→ **Assignment**: Where the listing below reaches the line containing "<li> Eigenvectors </li>", start writing out lines exactly, and stop once the line containing "<td>Read: 2.2.1–2, 3.4.3, 3.5" has been written.

_ _ _ _ _

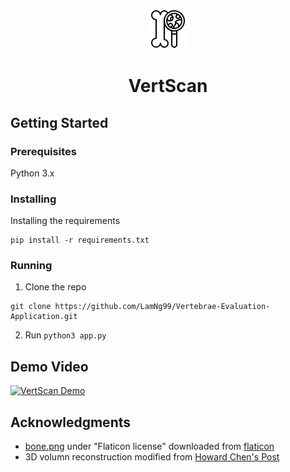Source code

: <div align="center">

![Vertebral Scan](./icon/bone.png) 

# VertScan

</div>

## Getting Started

### Prerequisites

Python 3.x

### Installing

Installing the requirements

```
pip install -r requirements.txt
```

### Running 

1. Clone the repo

```
git clone https://github.com/LamNg99/Vertebrae-Evaluation-Application.git
```

2. Run `python3 app.py`

## Demo Video

[![VertScan Demo](https://img.youtube.com/vi/PU7ogfivMOU/0.jpg)](https://youtu.be/PU7ogfivMOU)


## Acknowledgments
- [bone.png](https://github.com/LamNg99/Vertebrae-Evalution-Application/blob/main/icon/bone.png) under "Flaticon license" downloaded from [flaticon](https://www.flaticon.com/free-icon/bone_753151?term=bone+serach&related_id=753151) 
- 3D volumn reconstruction modified from [Howard Chen's Post](https://www.raddq.com/dicom-processing-segmentation-visualization-in-python/)

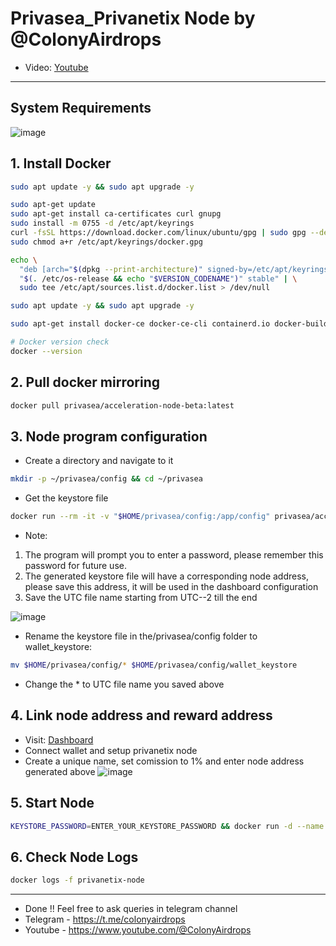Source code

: # Privasea_Privanetix Node by @ColonyAirdrops

- Video: [Youtube]()
---

## System Requirements
![image](https://github.com/user-attachments/assets/377ad007-e416-442f-b01c-415158cf6c29)

## 1. Install Docker
```bash
sudo apt update -y && sudo apt upgrade -y

sudo apt-get update
sudo apt-get install ca-certificates curl gnupg
sudo install -m 0755 -d /etc/apt/keyrings
curl -fsSL https://download.docker.com/linux/ubuntu/gpg | sudo gpg --dearmor -o /etc/apt/keyrings/docker.gpg
sudo chmod a+r /etc/apt/keyrings/docker.gpg

echo \
  "deb [arch="$(dpkg --print-architecture)" signed-by=/etc/apt/keyrings/docker.gpg] https://download.docker.com/linux/ubuntu \
  "$(. /etc/os-release && echo "$VERSION_CODENAME")" stable" | \
  sudo tee /etc/apt/sources.list.d/docker.list > /dev/null

sudo apt update -y && sudo apt upgrade -y

sudo apt-get install docker-ce docker-ce-cli containerd.io docker-buildx-plugin docker-compose-plugin

# Docker version check
docker --version
```

## 2. Pull docker mirroring
```bash
docker pull privasea/acceleration-node-beta:latest
```

## 3. Node program configuration
- Create a directory and navigate to it
```bash
mkdir -p ~/privasea/config && cd ~/privasea
```
- Get the keystore file
```bash
docker run --rm -it -v "$HOME/privasea/config:/app/config" privasea/acceleration-node-beta:latest ./node-calc new_keystore
```
- Note:
1. The program will prompt you to enter a password, please remember this password for future use.
2. The generated keystore file will have a corresponding node address, please save this address, it will be used in the dashboard configuration
3. Save the UTC file name starting from UTC--2 till the end

![image](https://github.com/user-attachments/assets/1df8fcf7-9200-4b2c-b58d-b478e7e36aa8)

- Rename the keystore file in the/privasea/config folder to wallet_keystore:
```bash
mv $HOME/privasea/config/* $HOME/privasea/config/wallet_keystore
```
- Change the * to UTC file name you saved above

## 4. Link node address and reward address
- Visit: [Dashboard](https://deepsea-beta.privasea.ai/privanetixNode)
- Connect wallet and setup privanetix node
- Create a unique name, set comission to 1% and enter node address generated above
![image](https://github.com/user-attachments/assets/a8d875aa-a011-4c5a-b267-9b6fec83d81b)

## 5. Start Node
```bash
KEYSTORE_PASSWORD=ENTER_YOUR_KEYSTORE_PASSWORD && docker run -d --name privanetix-node -v "$HOME/privasea/config:/app/config" -e KEYSTORE_PASSWORD=$KEYSTORE_PASSWORD privasea/acceleration-node-beta:latest
```

## 6. Check Node Logs
```bash
docker logs -f privanetix-node
```

---
- Done !! Feel free to ask queries in telegram channel
- Telegram - https://t.me/colonyairdrops
- Youtube - https://www.youtube.com/@ColonyAirdrops
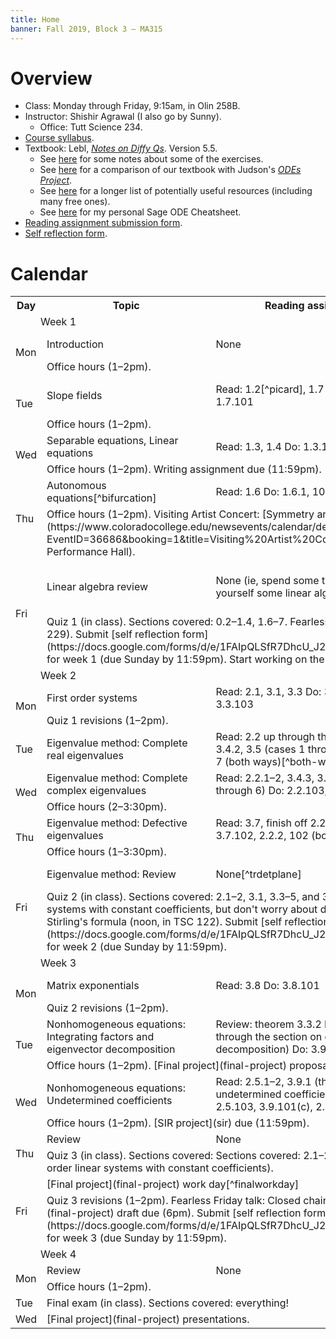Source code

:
 ```yaml
---
title: Home
banner: Fall 2019, Block 3 — MA315
---
```


# Overview

* Class: Monday through Friday, 9:15am, in Olin 258B.
* Instructor: Shishir Agrawal (I also go by Sunny).
    * Office: Tutt Science 234.
* [Course syllabus](syllabus).
* Textbook: Lebl, [*Notes on Diffy Qs*](https://www.jirka.org/diffyqs/). Version 5.5.
    * See [here](exercise-notes) for some notes about some of the exercises.
    * See [here](comparative) for a comparison of our textbook with Judson's [*ODEs Project*](http://faculty.sfasu.edu/judsontw/ode/html-20190821/odeproject.html).
    * See [here](resources) for a longer list of potentially useful resources (including many free ones).
    * See [here](sage-ode) for my personal Sage ODE Cheatsheet.
* [Reading assignment submission form](https://docs.google.com/forms/d/e/1FAIpQLSd3XYAbWgWQZIEyX4HnE8viWGoXfIljB1knLxE9hGFNM6YQRA/viewform).
* [Self reflection form](https://docs.google.com/forms/d/e/1FAIpQLSfR7DhcU_J2UER69_DAKCqxfQRKV1q4a4evcW3ge0NcHMruOA/viewform).

# Calendar

<table style="width: 100%">
<tr>
<th style="width: 10%;">Day</th>
<th style="width: 26%;">Topic</th>
<th style="width: 32%;">Reading assignment</th>
<th style="width: 32%;">Problem set</th>
</tr>

<tr>
<td class="subheading" colspan="4" style="padding-left: 3em;">Week 1</td>
</tr>

<tr>
<td rowspan="2">Mon</td>
<td>Introduction</td>
<td>None</td>
<td>
(Read: 0.2–3, 1.1)  
0.3.101  
1.1.101–102, 105–106  
</td>
</tr>

<tr>
<td colspan="3">
Office hours (1–2pm).
</td>
</tr>


<tr>
<td rowspan="2">Tue</td>
<td>Slope fields</td>
<td>Read: 1.2[^picard], 1.7  
Do: 1.2.101, 104, 1.7.101  
</td>
<td>
1.2.102–103, 105, 7–8[^challenging]  
1.7.103, 104a  
[In class problems](slope-fields.pdf)
</td>
</tr>

[^picard]: If you'd like to understand the proof of Picard's existence and uniqueness theorem, see [these notes](https://ptolemy.berkeley.edu/projects/embedded/eecsx44/lectures/Spring2013/Picard.pdf) by by Denise Gutermuth, and/or section 1.6 ("Existence and Uniqueness of Solutions") in Judson's *ODEs Project*.

[^challenging]: Don't be frightened off by the word "challenging!" Both of these problems are pretty doable (and I suspect you won't find 1.2.8 as "challenging" as 1.2.7).

<tr>
<td colspan="3">
Office hours (1–2pm).
</td>
</tr>

<tr>
<td rowspan="2">Wed</td>
<td>Separable equations, Linear equations</td>
<td>Read: 1.3, 1.4  
Do: 1.3.101, 103, 1.4.101  
</td>
<td>
1.3.102, 104–105, 107, 12  
1.4.102–105  
[In class problems](separable+linear.pdf)
</td>
</tr>

<tr>
<td colspan="3">
Office hours (1–2pm).  
Writing assignment due (11:59pm). [Prompt](/teaching/prompt.pdf).
</td>
</tr>


<tr>
<td rowspan="2">Thu</td>
<td>Autonomous equations[^bifurcation]</td>
<td>Read: 1.6  
Do: 1.6.1, 101  
</td>
<td>
1.6.2, 102, 104, 6–7  
[In class problems](autonomous+review.pdf)
</td>
</tr>

[^bifurcation]: You might find section 1.7 ("Bifurcation") in Judson's *ODEs Project* a useful supplement to help you understand this better.

<tr>
<td colspan="3">
Office hours (1–2pm).  
Visiting Artist Concert: [Symmetry and Fractals in Music](https://www.coloradocollege.edu/newsevents/calendar/details.html?EventID=36686&booking=1&title=Visiting%20Artist%20Concert:%20Laura%20Farre%20Rozada) (7:30pm in Packard Performance Hall).  
</td>
</tr>


<tr>
<td rowspan="2">Fri</td>
<td>Linear algebra review</td>
<td>None (ie, spend some time reminding yourself some linear algebra[^lin-alg])
</td>
<td>
(These should all be review)
2.1.101–102  
3.2.101–104  
3.3.101  
3.4.1, 2, 101a, 102a, 5, 11  
3.7.8  
3.8.9  
[In class problems](linalg-review.pdf)[^review]
</td>
</tr>

[^review]: We didn't get a chance to go through these problems in class, but I'm posting them anyway in case you wanted a few more problems for practice.

[^lin-alg]: Specifically, should review the following concepts:

    <ul>
    <li> Vector spaces </li>
    <li> Subspaces </li>
    <li> Linear independence </li>
    <li> Dimension </li>
    <li> Matrices </li>
    <li> Determinants </li>
    <li> Eigenvalues </li>
    <li> Eigenvectors </li>
    <li> Diagonalization </li>
    </ul>

    All of this can be found in basically any linear algebra book. Check the [resources](resources) page if you need some suggestions for references.

<tr>
<td colspan="3">
Quiz 1 (in class). Sections covered: 0.2–1.4, 1.6–7.  
Fearless Friday talk: Finding long cycles in graphs (2:30pm in TSC 229).  
Submit [self reflection form](https://docs.google.com/forms/d/e/1FAIpQLSfR7DhcU_J2UER69_DAKCqxfQRKV1q4a4evcW3ge0NcHMruOA/viewform) for week 1 (due Sunday by 11:59pm).  
Start working on the [SIR project](sir) (due third Wednesday).
</td>
</tr>


<tr>
<td class="subheading" colspan="4" style="padding-left: 3em;">Week 2</td>
</tr>

<tr>
<td rowspan="2">Mon</td>
<td>First order systems</td>
<td>Read: 2.1, 3.1, 3.3  
Do: 3.1.101, 103, 3.3.103  </td>
<td>
2.1.104  
3.1.104–105  
3.3.104  
[In class problems](systems.pdf)
</td>
</tr>

<tr>
<td colspan="3">
Quiz 1 revisions (1–2pm).  
</td>
</tr>


<tr>
<td>Tue</td>
<td>Eigenvalue method: Complete real eigenvalues</td>
<td>Read: 2.2 up through theorem 2.2.1(i), 3.4.2, 3.5 (cases 1 through 3)  
Do: 2.2.1, 7 (both ways)[^both-ways], 3.4.3  
</td>
<td>
2.2.101 (both ways), 104, 107   
3.1.102   
3.4.101, 103  
3.5.3–4  
[In class problems](real-complete.pdf)
</td>
</tr>

[^both-ways]: By "both ways," I mean that you should try to do this problem using two methods: the method of chapter 2, and the method of chapter 3 (ie, rewrite the higher order linear ODE as a first order linear system and then apply the eigenvalue method). Then compare the two methods.

<!-- SNOW DAY! tr>
<td colspan="3">
Office hours (1–2pm).
</td>
</tr-->

<tr>
<td rowspan="2">Wed</td>
<td>Eigenvalue method: Complete complex eigenvalues</td>
<td>Read: 2.2.1–2, 3.4.3, 3.5 (cases 4 through 6)  
Do: 2.2.103, 3.4.4, 102
</td>
<td>
2.2.105  
3.4.104  
3.5.102  
[In class problems](complex-complete.pdf)
</td>
</tr>

<tr>
<td colspan="3">
Office hours (2–3:30pm).
</td>
</tr>


<tr>
<td rowspan="2">Thu</td>
<td>Eigenvalue method: Defective eigenvalues</td>
<td>Read: 3.7, finish off 2.2[^1], 2.4    
Do: 3.7.102, 2.2.2, 102 (both ways), 2.4.101    
</td>
<td>
3.5.2, 103  
3.7.103–104  
2.4.103, 4  
[In class problems](eigenvalue-1.pdf)
</td>
</tr>

[^1]: Specifically, in section 2.2, look at theorem 2.2.1(ii) and example 2.2.1.

    If you're into pure math, it's important to point out that you've basically learned about Jordan Form at this point. Compare what you've just learned with sections Five.III-IV in Hefferon's [*Linear Algebra*](http://joshua.smcvt.edu/linearalgebra/), or chapter 8 in Axler's *Linear Algebra Done Right*.

<tr>
<td colspan="3">
Office hours (1–3:30pm).
</td>
</tr>


<tr>
<td rowspan="2">Fri</td>
<td>Eigenvalue method: Review</td>
<td>None[^trdetplane]</td>
<td>
3.5.1, 101  
[In class problems](eigenvalue-2.pdf)
</td>
</tr>

[^trdetplane]: You may find section 3.7 ("The Trace and Determinant Plane") in Judson's *ODEs Project* a useful resource in helping cement what's going on with the eigenvalue method.

<tr>
<td colspan="3">
Quiz 2 (in class). Sections covered: 2.1–2, 3.1, 3.3–5, and 3.7 up through 3.7.1 (ie, homogeneous first order linear systems with constant coefficients, but don't worry about defective eigenvalues yet).  
Fearless Friday talk: A proof of Stirling's formula (noon, in TSC 122).  
Submit [self reflection form](https://docs.google.com/forms/d/e/1FAIpQLSfR7DhcU_J2UER69_DAKCqxfQRKV1q4a4evcW3ge0NcHMruOA/viewform) for week 2 (due Sunday by 11:59pm).
</td>
</tr>

<tr>
<td class="subheading" colspan="4" style="padding-left: 3em;">Week 3</td>
</tr>

<tr>
<td rowspan="2">Mon</td>
<td>Matrix exponentials</td>
<td>Read: 3.8  
Do: 3.8.101</td>
<td>3.8.102, 104, 6–8  
[In class problems](matrix-exponential.pdf)
</td>
</tr>

<tr>
<td colspan="3">
Quiz 2 revisions (1–2pm).  
</td>
</tr>


<tr>
<td rowspan="2">Tue</td>
<td>Nonhomogeneous equations: Integrating factors and eigenvector decomposition</td>
<td>
Review: theorem 3.3.2  
Read: 3.9.1 (up through the section on eigenvector decomposition)  
Do: 3.9.101(a, b)
</td>
<td>
3.9.102(a, b), 103–104  
[In class problems](nonhomogeneous-1.pdf)
</td>
</tr>

<tr>
<td colspan="3">
Office hours (1–2pm).  
[Final project](final-project) proposals due (11:59pm).
</td>
</tr>

<tr>
<td rowspan="2">Wed</td>
<td>Nonhomogeneous equations: Undetermined coefficients</td>
<td>
Read: 2.5.1–2, 3.9.1 (the section on undetermined coefficients), 2.6    
Do: 2.5.103, 3.9.101(c), 2.6.101    
</td>
<td>
2.5.101–102  
3.9.102(c)  
2.6.103  
[In class problems](nonhomogeneous-2.pdf)
</td>
</tr>

<tr>
<td colspan="3">
Office hours (1–2pm).  
[SIR project](sir) due (11:59pm).
</td>
</tr>


<tr>
<td rowspan="2">Thu</td>
<td>Review</td>
<td>None</td>
<td>[In class problems](review-1.pdf)</td>
</tr>

<tr>
<td colspan="3">
Quiz 3 (in class). Sections covered: Sections covered: 2.1–2, 3.1, 3.3–5, 3.7–8 (ie, everything about homogeneous first order linear systems with constant coefficients).  
</td>
</tr>


<tr>
<td rowspan="2">Fri</td>
<td colspan="3">[Final project](final-project) work day[^finalworkday]</td>
</tr>

[^finalworkday]: We'll spend class time working on final projects. I'll be around in case you'd like to ask me questions.

<tr>
<td colspan="3">
Quiz 3 revisions (1–2pm).  
Fearless Friday talk: Closed chains with tetrahedral links (2:30pm in TSC 229).  
[Final project](final-project) draft due (6pm).  
Submit [self reflection form](https://docs.google.com/forms/d/e/1FAIpQLSfR7DhcU_J2UER69_DAKCqxfQRKV1q4a4evcW3ge0NcHMruOA/viewform) for week 3 (due Sunday by 11:59pm).
</td>
</tr>

<tr>
<td class="subheading" colspan="4" style="padding-left: 3em;">Week 4</td>
</tr>

<tr>
<td rowspan="2">Mon</td>
<td>Review</td>
<td>None</td>
<td>[In class problems](review-2.pdf)</td>
</tr>

<tr>
<td colspan="3">
Office hours (1–2pm).  
</td>
</tr>

<tr>
<td>Tue</td>
<td colspan="3">Final exam (in class). Sections covered: everything!</td>
</tr>

<tr>
<td>Wed</td>
<td colspan="3">[Final project](final-project) presentations.</td>
</tr>


</table>
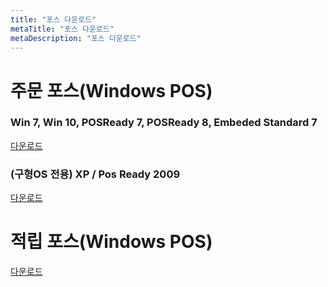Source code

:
 ```yaml
---
title: "포스 다운로드"
metaTitle: "포스 다운로드"
metaDescription: "포스 다운로드"
---
```


# 주문 포스(Windows POS)

### Win 7, Win 10, POSReady 7, POSReady 8, Embeded Standard 7
[다운로드](https://stampang.com/download/update/StampangOrder_22.exe)


### (구형OS 전용) XP / Pos Ready 2009
[다운로드](https://stampang.com/download/update/StampangOrderX_22.exe)

# 적립 포스(Windows POS)
[다운로드](https://ceo.stampang.com/static/download/StampangPos.exe)

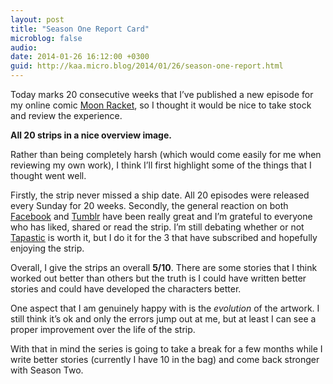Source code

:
 ```yaml
---
layout: post
title: "Season One Report Card"
microblog: false
audio: 
date: 2014-01-26 16:12:00 +0300
guid: http://kaa.micro.blog/2014/01/26/season-one-report.html
---
```

<p>Today marks 20 consecutive weeks that I&rsquo;ve published a new episode for my online comic <a href="http://moonracket.com">Moon Racket</a>, so I thought it would be nice to take stock and review the experience.</p>

<p><img src="http://www.kaa.bz/uploads/2018/ae9a7dd334.jpg" alt="" /><strong>All 20 strips in a nice overview image.</strong></p>

<p>Rather than being completely harsh (which would come easily for me when reviewing my own work), I think I&rsquo;ll first highlight some of the things that I thought went well.</p>

<p>Firstly, the strip never missed a ship date. All 20 episodes were released every Sunday for 20 weeks. Secondly, the general reaction on both <a href="http://facebook.com/moonracket">Facebook</a> and <a href="http://moonracket.com">Tumblr</a> have been really great and I&rsquo;m grateful to everyone who has liked, shared or read the strip. I&rsquo;m still debating whether or not <a href="http://tapastic.com/series/moonracket">Tapastic</a> is worth it, but I do it for the 3 that have subscribed and hopefully enjoying the strip.</p>

<p>Overall, I give the strips an overall <strong>5/10</strong>. There are some stories that I think worked out better than others but the truth is I could have written better stories and could have developed the characters better.</p>

<p>One aspect that I am genuinely happy with is the <em>evolution</em> of the artwork. I still think it&rsquo;s ok and only the errors jump out at me, but at least I can see a proper improvement over the life of the strip.</p>

<p>With that in mind the series is going to take a break for a few months while I write better stories (currently I have 10 in the bag) and come back stronger with Season Two.</p>
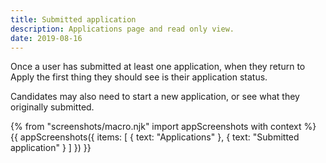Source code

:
 ```yaml
---
title: Submitted application
description: Applications page and read only view.
date: 2019-08-16
---
```

Once a user has submitted at least one application, when they return to Apply the first thing they should see is their application status.

Candidates may also need to start a new application, or see what they originally submitted.

{% from "screenshots/macro.njk" import appScreenshots with context %}
{{ appScreenshots({
  items: [
    { text: "Applications" },
    { text: "Submitted application" }
  ]
}) }}
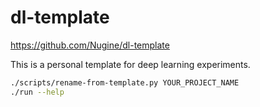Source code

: # dl-template

<https://github.com/Nugine/dl-template>

This is a personal template for deep learning experiments.

```bash
./scripts/rename-from-template.py YOUR_PROJECT_NAME
./run --help
```

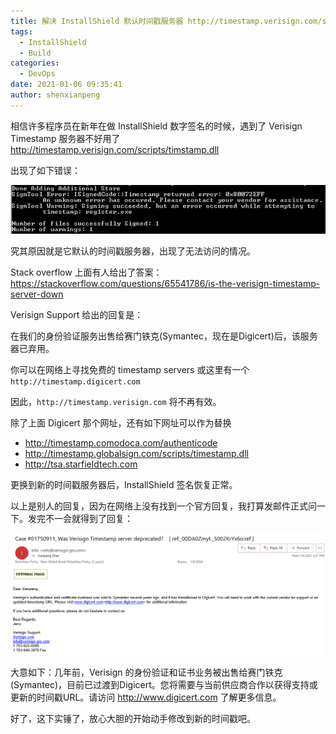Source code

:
 ```yaml
---
title: 解决 InstallShield 默认时间戳服务器 http://timestamp.verisign.com/scripts/timstamp.dll 不可用
tags:
  - InstallShield
  - Build
categories:
  - DevOps
date: 2021-01-06 09:35:41
author: shenxianpeng
---
```


相信许多程序员在新年在做 InstallShield 数字签名的时候，遇到了 Verisign Timestamp 服务器不好用了 http://timestamp.verisign.com/scripts/timstamp.dll

出现了如下错误：

![](verisign-server-not-working/failed.png)

究其原因就是它默认的时间戳服务器，出现了无法访问的情况。

Stack overflow 上面有人给出了答案：https://stackoverflow.com/questions/65541786/is-the-verisign-timestamp-server-down

Verisign Support 给出的回复是：

在我们的身份验证服务出售给赛门铁克(Symantec，现在是Digicert)后，该服务器已弃用。

你可以在网络上寻找免费的 timestamp servers 或这里有一个 `http://timestamp.digicert.com`

因此，`http://timestamp.verisign.com` 将不再有效。

除了上面 Digicert 那个网址，还有如下网址可以作为替换

* http://timestamp.comodoca.com/authenticode
* http://timestamp.globalsign.com/scripts/timestamp.dll
* http://tsa.starfieldtech.com

更换到新的时间戳服务器后，InstallShield 签名恢复正常。

以上是别人的回复，因为在网络上没有找到一个官方回复，我打算发邮件正式问一下。发完不一会就得到了回复：

![](verisign-server-not-working/reply.png)

大意如下：几年前，Verisign 的身份验证和证书业务被出售给赛门铁克(Symantec)，目前已过渡到Digicert。您将需要与当前供应商合作以获得支持或更新的时间戳URL。请访问 http://www.digicert.com 了解更多信息。

好了，这下实锤了，放心大胆的开始动手修改到新的时间戳吧。
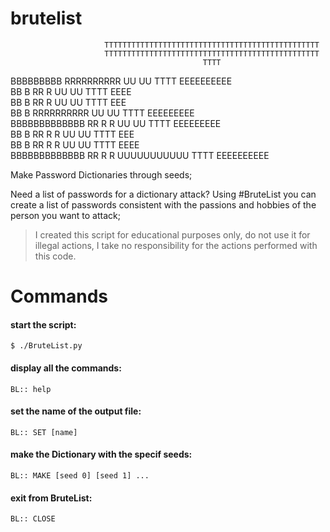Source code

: # brutelist
                         TTTTTTTTTTTTTTTTTTTTTTTTTTTTTTTTTTTTTTTTTTTTTTTT                
                         TTTTTTTTTTTTTTTTTTTTTTTTTTTTTTTTTTTTTTTTTTTTTTTT                 
                                               TTTT                                  
   BBBBBBBBB       RRRRRRRRRR    UU       UU   TTTT    EEEEEEEEEE       
   BB      B       RR       R    UU       UU   TTTT   EEEE                
   BB      B       RR       R    UU       UU   TTTT   EEE                
   BB      B       RRRRRRRRRR    UU       UU   TTTT   EEEEEEEEE         
   BBBBBBBBBBBBB   RR   R R      UU       UU   TTTT   EEEEEEEEE         
   BB          B   RR    R R     UU       UU   TTTT   EEE                
   BB          B   RR     R R    UU       UU   TTTT   EEEE                
   BBBBBBBBBBBBB   RR      R R   UUUUUUUUUUU   TTTT    EEEEEEEEEE         

Make Password Dictionaries through seeds;

Need a list of passwords for a dictionary attack?
Using #BruteList you can create a list of passwords consistent with the passions and hobbies of the person you want to attack;

>I created this script for educational purposes only, do not use it for illegal actions, I take no responsibility for the actions performed with this code.

# Commands

#### start the script:
```$ ./BruteList.py ```

#### display all the commands:
``` BL:: help ``` 

#### set the name of the output file:
``` BL:: SET [name] ```  

#### make the Dictionary with the specif seeds:
``` BL:: MAKE [seed 0] [seed 1] ... ```  

#### exit from BruteList:
``` BL:: CLOSE ```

_ _ _ _ _

→ **Task response**:
    <li> Eigenvectors </li>
    <li> Diagonalization </li>
    </ul>

    All of this can be found in basically any linear algebra book. Check the [resources](resources) page if you need some suggestions for references.

<tr>
<td colspan="3">
Quiz 1 (in class). Sections covered: 0.2–1.4, 1.6–7.  
Fearless Friday talk: Finding long cycles in graphs (2:30pm in TSC 229).  
Submit [self reflection form](https://docs.google.com/forms/d/e/1FAIpQLSfR7DhcU_J2UER69_DAKCqxfQRKV1q4a4evcW3ge0NcHMruOA/viewform) for week 1 (due Sunday by 11:59pm).  
Start working on the [SIR project](sir) (due third Wednesday).
</td>
</tr>


<tr>
<td class="subheading" colspan="4" style="padding-left: 3em;">Week 2</td>
</tr>

<tr>
<td rowspan="2">Mon</td>
<td>First order systems</td>
<td>Read: 2.1, 3.1, 3.3  
Do: 3.1.101, 103, 3.3.103  </td>
<td>
2.1.104  
3.1.104–105  
3.3.104  
[In class problems](systems.pdf)
</td>
</tr>

<tr>
<td colspan="3">
Quiz 1 revisions (1–2pm).  
</td>
</tr>


<tr>
<td>Tue</td>
<td>Eigenvalue method: Complete real eigenvalues</td>
<td>Read: 2.2 up through theorem 2.2.1(i), 3.4.2, 3.5 (cases 1 through 3)  
Do: 2.2.1, 7 (both ways)[^both-ways], 3.4.3  
</td>
<td>
2.2.101 (both ways), 104, 107   
3.1.102   
3.4.101, 103  
3.5.3–4  
[In class problems](real-complete.pdf)
</td>
</tr>

[^both-ways]: By "both ways," I mean that you should try to do this problem using two methods: the method of chapter 2, and the method of chapter 3 (ie, rewrite the higher order linear ODE as a first order linear system and then apply the eigenvalue method). Then compare the two methods.

<!-- SNOW DAY! tr>
<td colspan="3">
Office hours (1–2pm).
</td>
</tr-->

<tr>
<td rowspan="2">Wed</td>
<td>Eigenvalue method: Complete complex eigenvalues</td>
<td>Read: 2.2.1–2, 3.4.3, 3.5 (cases 4 through 6)  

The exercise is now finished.